====== Data under study ======

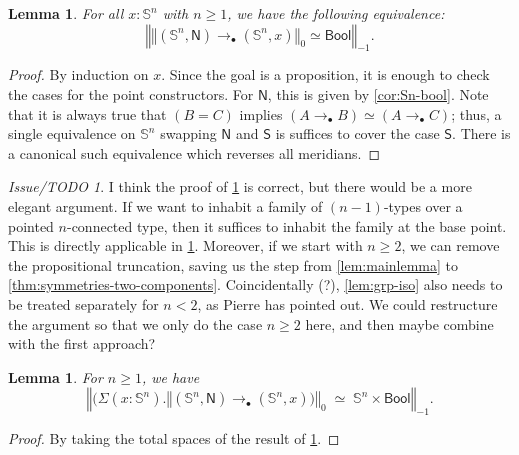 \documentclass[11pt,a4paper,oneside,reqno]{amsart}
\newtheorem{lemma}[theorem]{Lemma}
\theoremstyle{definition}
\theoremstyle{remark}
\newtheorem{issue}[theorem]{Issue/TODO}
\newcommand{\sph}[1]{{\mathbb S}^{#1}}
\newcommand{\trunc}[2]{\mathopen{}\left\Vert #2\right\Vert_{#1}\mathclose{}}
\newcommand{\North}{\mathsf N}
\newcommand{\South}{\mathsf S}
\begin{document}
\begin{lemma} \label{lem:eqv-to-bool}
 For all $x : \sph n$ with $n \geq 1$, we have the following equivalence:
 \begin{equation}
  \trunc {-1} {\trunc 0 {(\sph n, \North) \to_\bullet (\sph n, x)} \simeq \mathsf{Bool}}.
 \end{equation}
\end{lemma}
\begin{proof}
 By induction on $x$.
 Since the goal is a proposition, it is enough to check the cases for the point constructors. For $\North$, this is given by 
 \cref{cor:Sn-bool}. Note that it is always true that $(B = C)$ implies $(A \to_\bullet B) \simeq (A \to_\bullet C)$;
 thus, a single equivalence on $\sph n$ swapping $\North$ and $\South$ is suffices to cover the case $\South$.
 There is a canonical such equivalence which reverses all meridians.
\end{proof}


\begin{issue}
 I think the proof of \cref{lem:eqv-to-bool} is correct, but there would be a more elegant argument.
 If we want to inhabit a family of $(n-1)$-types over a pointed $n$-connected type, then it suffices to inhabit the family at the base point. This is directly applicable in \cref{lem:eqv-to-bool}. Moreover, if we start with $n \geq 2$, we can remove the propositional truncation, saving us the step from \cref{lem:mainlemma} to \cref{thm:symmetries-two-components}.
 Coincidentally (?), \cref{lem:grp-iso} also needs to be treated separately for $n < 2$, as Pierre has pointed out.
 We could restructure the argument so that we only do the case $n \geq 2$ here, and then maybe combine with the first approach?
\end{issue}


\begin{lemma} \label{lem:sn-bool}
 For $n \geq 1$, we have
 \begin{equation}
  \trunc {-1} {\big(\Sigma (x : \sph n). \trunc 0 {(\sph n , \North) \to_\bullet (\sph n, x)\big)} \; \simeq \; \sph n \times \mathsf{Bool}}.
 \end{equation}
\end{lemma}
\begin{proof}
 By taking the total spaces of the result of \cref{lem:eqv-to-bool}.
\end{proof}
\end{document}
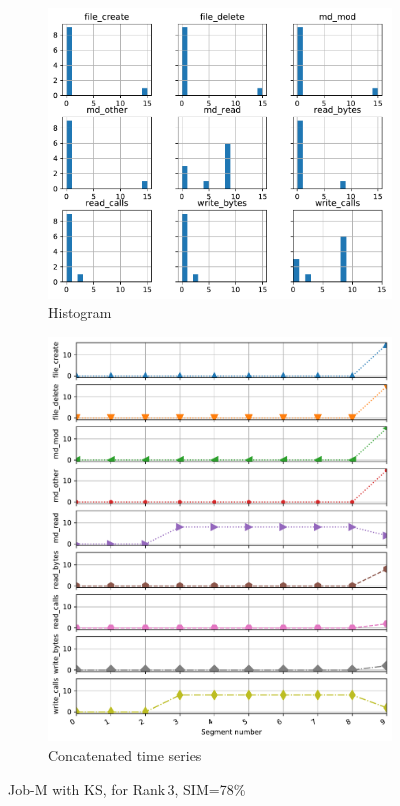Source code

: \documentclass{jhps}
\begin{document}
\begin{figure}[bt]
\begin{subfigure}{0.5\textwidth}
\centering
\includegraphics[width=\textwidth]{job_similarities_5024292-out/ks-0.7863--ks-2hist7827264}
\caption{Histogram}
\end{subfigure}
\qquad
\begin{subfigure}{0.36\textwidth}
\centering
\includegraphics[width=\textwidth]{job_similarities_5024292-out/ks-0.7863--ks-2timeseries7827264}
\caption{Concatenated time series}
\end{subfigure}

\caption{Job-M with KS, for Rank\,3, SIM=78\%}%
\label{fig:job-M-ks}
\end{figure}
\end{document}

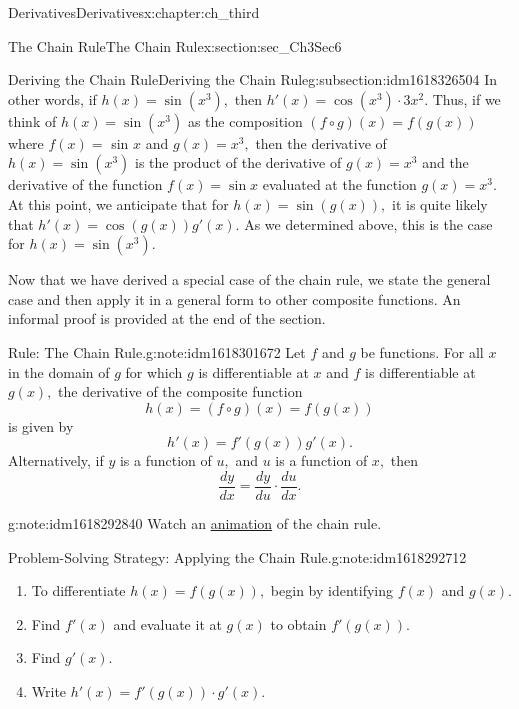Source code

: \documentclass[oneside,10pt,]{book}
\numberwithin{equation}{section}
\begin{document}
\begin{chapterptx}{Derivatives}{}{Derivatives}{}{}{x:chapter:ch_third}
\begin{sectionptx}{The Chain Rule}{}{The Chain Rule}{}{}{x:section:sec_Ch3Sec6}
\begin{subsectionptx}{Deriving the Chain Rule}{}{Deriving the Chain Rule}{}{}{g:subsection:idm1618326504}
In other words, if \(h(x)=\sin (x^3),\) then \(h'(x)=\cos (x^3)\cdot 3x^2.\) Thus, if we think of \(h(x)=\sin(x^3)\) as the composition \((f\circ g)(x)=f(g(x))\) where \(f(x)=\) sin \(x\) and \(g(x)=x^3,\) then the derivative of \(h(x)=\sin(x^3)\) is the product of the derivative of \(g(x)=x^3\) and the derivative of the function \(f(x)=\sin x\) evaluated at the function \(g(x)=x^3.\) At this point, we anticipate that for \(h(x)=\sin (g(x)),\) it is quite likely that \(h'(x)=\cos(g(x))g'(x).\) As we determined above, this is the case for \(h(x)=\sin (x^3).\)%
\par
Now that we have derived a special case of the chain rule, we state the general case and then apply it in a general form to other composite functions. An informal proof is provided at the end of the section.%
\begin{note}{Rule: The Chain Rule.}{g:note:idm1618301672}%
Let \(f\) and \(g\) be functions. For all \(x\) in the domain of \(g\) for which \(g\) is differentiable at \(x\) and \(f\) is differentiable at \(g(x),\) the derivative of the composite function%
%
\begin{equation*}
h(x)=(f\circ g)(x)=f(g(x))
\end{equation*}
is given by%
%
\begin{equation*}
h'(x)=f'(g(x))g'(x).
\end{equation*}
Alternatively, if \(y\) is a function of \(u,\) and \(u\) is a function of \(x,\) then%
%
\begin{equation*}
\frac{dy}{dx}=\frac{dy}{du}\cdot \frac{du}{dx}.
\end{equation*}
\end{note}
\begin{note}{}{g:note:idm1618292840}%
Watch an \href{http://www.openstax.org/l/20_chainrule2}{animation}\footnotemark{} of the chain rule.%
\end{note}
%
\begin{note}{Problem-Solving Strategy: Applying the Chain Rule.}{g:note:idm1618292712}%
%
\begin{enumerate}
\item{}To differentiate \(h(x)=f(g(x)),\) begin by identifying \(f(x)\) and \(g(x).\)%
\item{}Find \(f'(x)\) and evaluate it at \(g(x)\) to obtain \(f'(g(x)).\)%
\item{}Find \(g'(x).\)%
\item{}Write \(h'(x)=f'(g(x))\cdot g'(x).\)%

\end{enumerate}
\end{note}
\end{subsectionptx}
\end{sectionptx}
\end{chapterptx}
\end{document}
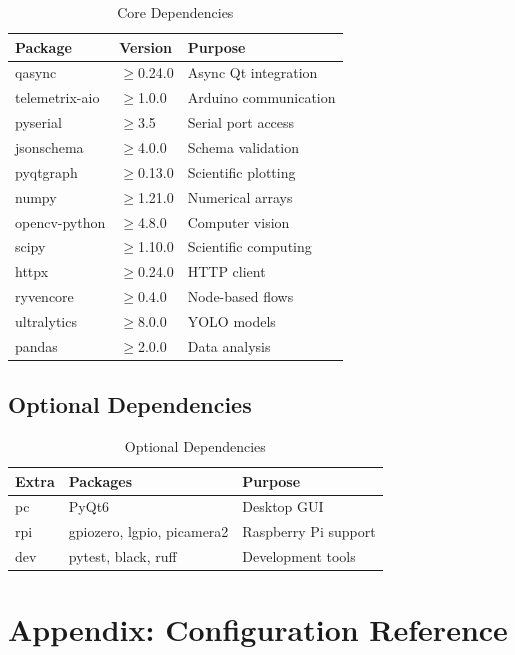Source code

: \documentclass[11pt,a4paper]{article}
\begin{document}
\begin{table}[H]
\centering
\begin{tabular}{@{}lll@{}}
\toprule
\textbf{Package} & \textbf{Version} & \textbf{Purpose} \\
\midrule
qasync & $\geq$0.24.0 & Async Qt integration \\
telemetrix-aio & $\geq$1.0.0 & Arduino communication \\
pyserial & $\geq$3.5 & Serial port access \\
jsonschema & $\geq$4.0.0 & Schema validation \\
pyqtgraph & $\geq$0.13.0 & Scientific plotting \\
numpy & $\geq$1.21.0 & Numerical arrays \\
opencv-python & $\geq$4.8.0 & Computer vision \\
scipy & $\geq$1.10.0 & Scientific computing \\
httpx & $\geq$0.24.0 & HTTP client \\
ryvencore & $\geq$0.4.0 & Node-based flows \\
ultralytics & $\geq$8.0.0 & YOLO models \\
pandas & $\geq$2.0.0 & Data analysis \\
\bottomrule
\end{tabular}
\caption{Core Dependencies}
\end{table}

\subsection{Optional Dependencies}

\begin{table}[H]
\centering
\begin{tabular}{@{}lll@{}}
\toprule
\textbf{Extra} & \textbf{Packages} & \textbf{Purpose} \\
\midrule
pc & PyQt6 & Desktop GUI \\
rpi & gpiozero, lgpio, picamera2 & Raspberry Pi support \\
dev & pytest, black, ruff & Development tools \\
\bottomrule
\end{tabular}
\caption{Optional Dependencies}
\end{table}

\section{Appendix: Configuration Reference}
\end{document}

======

Instructions to follow:
Keep every word of the data as it is when you write it out, but drop the pictures.

Response box:
 \documentclass[11pt,a4paper,oneside,reqno]{amsart}
\newtheorem{lemma}[theorem]{Lemma}
\theoremstyle{definition}
\theoremstyle{remark}
\newtheorem{issue}[theorem]{Issue/TODO}
\newcommand{\sph}[1]{{\mathbb S}^{#1}}
\newcommand{\trunc}[2]{\mathopen{}\left\Vert #2\right\Vert_{#1}\mathclose{}}
\newcommand{\North}{\mathsf N}
\newcommand{\South}{\mathsf S}
\begin{document}
\begin{lemma} \label{lem:eqv-to-bool}
 For all $x : \sph n$ with $n \geq 1$, we have the following equivalence:
 \begin{equation}
  \trunc {-1} {\trunc 0 {(\sph n, \North) \to_\bullet (\sph n, x)} \simeq \mathsf{Bool}}.
 \end{equation}
\end{lemma}
\begin{proof}
 By induction on $x$.
 Since the goal is a proposition, it is enough to check the cases for the point constructors. For $\North$, this is given by 
 \cref{cor:Sn-bool}. Note that it is always true that $(B = C)$ implies $(A \to_\bullet B) \simeq (A \to_\bullet C)$;
 thus, a single equivalence on $\sph n$ swapping $\North$ and $\South$ is suffices to cover the case $\South$.
 There is a canonical such equivalence which reverses all meridians.
\end{proof}


\begin{issue}
 I think the proof of \cref{lem:eqv-to-bool} is correct, but there would be a more elegant argument.
 If we want to inhabit a family of $(n-1)$-types over a pointed $n$-connected type, then it suffices to inhabit the family at the base point. This is directly applicable in \cref{lem:eqv-to-bool}. Moreover, if we start with $n \geq 2$, we can remove the propositional truncation, saving us the step from \cref{lem:mainlemma} to \cref{thm:symmetries-two-components}.
 Coincidentally (?), \cref{lem:grp-iso} also needs to be treated separately for $n < 2$, as Pierre has pointed out.
 We could restructure the argument so that we only do the case $n \geq 2$ here, and then maybe combine with the first approach?
\end{issue}


\begin{lemma} \label{lem:sn-bool}
 For $n \geq 1$, we have
 \begin{equation}
  \trunc {-1} {\big(\Sigma (x : \sph n). \trunc 0 {(\sph n , \North) \to_\bullet (\sph n, x)\big)} \; \simeq \; \sph n \times \mathsf{Bool}}.
 \end{equation}
\end{lemma}
\begin{proof}
 By taking the total spaces of the result of \cref{lem:eqv-to-bool}.
\end{proof}
\end{document}
Source code

: \documentclass{jhps}
\begin{document}
\begin{figure}[bt]
\begin{subfigure}{0.5\textwidth}
\centering
\includegraphics[width=\textwidth]{job_similarities_5024292-out/ks-0.7863--ks-2hist7827264}
\caption{Histogram}
\end{subfigure}
\qquad
\begin{subfigure}{0.36\textwidth}
\centering
\includegraphics[width=\textwidth]{job_similarities_5024292-out/ks-0.7863--ks-2timeseries7827264}
\caption{Concatenated time series}
\end{subfigure}

\caption{Job-M with KS, for Rank\,3, SIM=78\%}%
\label{fig:job-M-ks}
\end{figure}
\end{document}

Source code

: \documentclass[oneside,10pt,]{book}
\numberwithin{equation}{section}
\begin{document}
\begin{chapterptx}{Derivatives}{}{Derivatives}{}{}{x:chapter:ch_third}
\begin{sectionptx}{The Chain Rule}{}{The Chain Rule}{}{}{x:section:sec_Ch3Sec6}
\begin{subsectionptx}{Deriving the Chain Rule}{}{Deriving the Chain Rule}{}{}{g:subsection:idm1618326504}
In other words, if \(h(x)=\sin (x^3),\) then \(h'(x)=\cos (x^3)\cdot 3x^2.\) Thus, if we think of \(h(x)=\sin(x^3)\) as the composition \((f\circ g)(x)=f(g(x))\) where \(f(x)=\) sin \(x\) and \(g(x)=x^3,\) then the derivative of \(h(x)=\sin(x^3)\) is the product of the derivative of \(g(x)=x^3\) and the derivative of the function \(f(x)=\sin x\) evaluated at the function \(g(x)=x^3.\) At this point, we anticipate that for \(h(x)=\sin (g(x)),\) it is quite likely that \(h'(x)=\cos(g(x))g'(x).\) As we determined above, this is the case for \(h(x)=\sin (x^3).\)%
\par
Now that we have derived a special case of the chain rule, we state the general case and then apply it in a general form to other composite functions. An informal proof is provided at the end of the section.%
\begin{note}{Rule: The Chain Rule.}{g:note:idm1618301672}%
Let \(f\) and \(g\) be functions. For all \(x\) in the domain of \(g\) for which \(g\) is differentiable at \(x\) and \(f\) is differentiable at \(g(x),\) the derivative of the composite function%
%
\begin{equation*}
h(x)=(f\circ g)(x)=f(g(x))
\end{equation*}
is given by%
%
\begin{equation*}
h'(x)=f'(g(x))g'(x).
\end{equation*}
Alternatively, if \(y\) is a function of \(u,\) and \(u\) is a function of \(x,\) then%
%
\begin{equation*}
\frac{dy}{dx}=\frac{dy}{du}\cdot \frac{du}{dx}.
\end{equation*}
\end{note}
\begin{note}{}{g:note:idm1618292840}%
Watch an \href{http://www.openstax.org/l/20_chainrule2}{animation}\footnotemark{} of the chain rule.%
\end{note}
%
\begin{note}{Problem-Solving Strategy: Applying the Chain Rule.}{g:note:idm1618292712}%
%
\begin{enumerate}
\item{}To differentiate \(h(x)=f(g(x)),\) begin by identifying \(f(x)\) and \(g(x).\)%
\item{}Find \(f'(x)\) and evaluate it at \(g(x)\) to obtain \(f'(g(x)).\)%
\item{}Find \(g'(x).\)%
\item{}Write \(h'(x)=f'(g(x))\cdot g'(x).\)%

\end{enumerate}
\end{note}
\end{subsectionptx}
\end{sectionptx}
\end{chapterptx}
\end{document}
Source code

: \documentclass[11pt,a4paper]{article}
\begin{document}
\begin{table}[H]
\centering
\begin{tabular}{@{}lll@{}}
\toprule
\textbf{Package} & \textbf{Version} & \textbf{Purpose} \\
\midrule
qasync & $\geq$0.24.0 & Async Qt integration \\
telemetrix-aio & $\geq$1.0.0 & Arduino communication \\
pyserial & $\geq$3.5 & Serial port access \\
jsonschema & $\geq$4.0.0 & Schema validation \\
pyqtgraph & $\geq$0.13.0 & Scientific plotting \\
numpy & $\geq$1.21.0 & Numerical arrays \\
opencv-python & $\geq$4.8.0 & Computer vision \\
scipy & $\geq$1.10.0 & Scientific computing \\
httpx & $\geq$0.24.0 & HTTP client \\
ryvencore & $\geq$0.4.0 & Node-based flows \\
ultralytics & $\geq$8.0.0 & YOLO models \\
pandas & $\geq$2.0.0 & Data analysis \\
\bottomrule
\end{tabular}
\caption{Core Dependencies}
\end{table}

\subsection{Optional Dependencies}

\begin{table}[H]
\centering
\begin{tabular}{@{}lll@{}}
\toprule
\textbf{Extra} & \textbf{Packages} & \textbf{Purpose} \\
\midrule
pc & PyQt6 & Desktop GUI \\
rpi & gpiozero, lgpio, picamera2 & Raspberry Pi support \\
dev & pytest, black, ruff & Development tools \\
\bottomrule
\end{tabular}
\caption{Optional Dependencies}
\end{table}

\section{Appendix: Configuration Reference}
\end{document}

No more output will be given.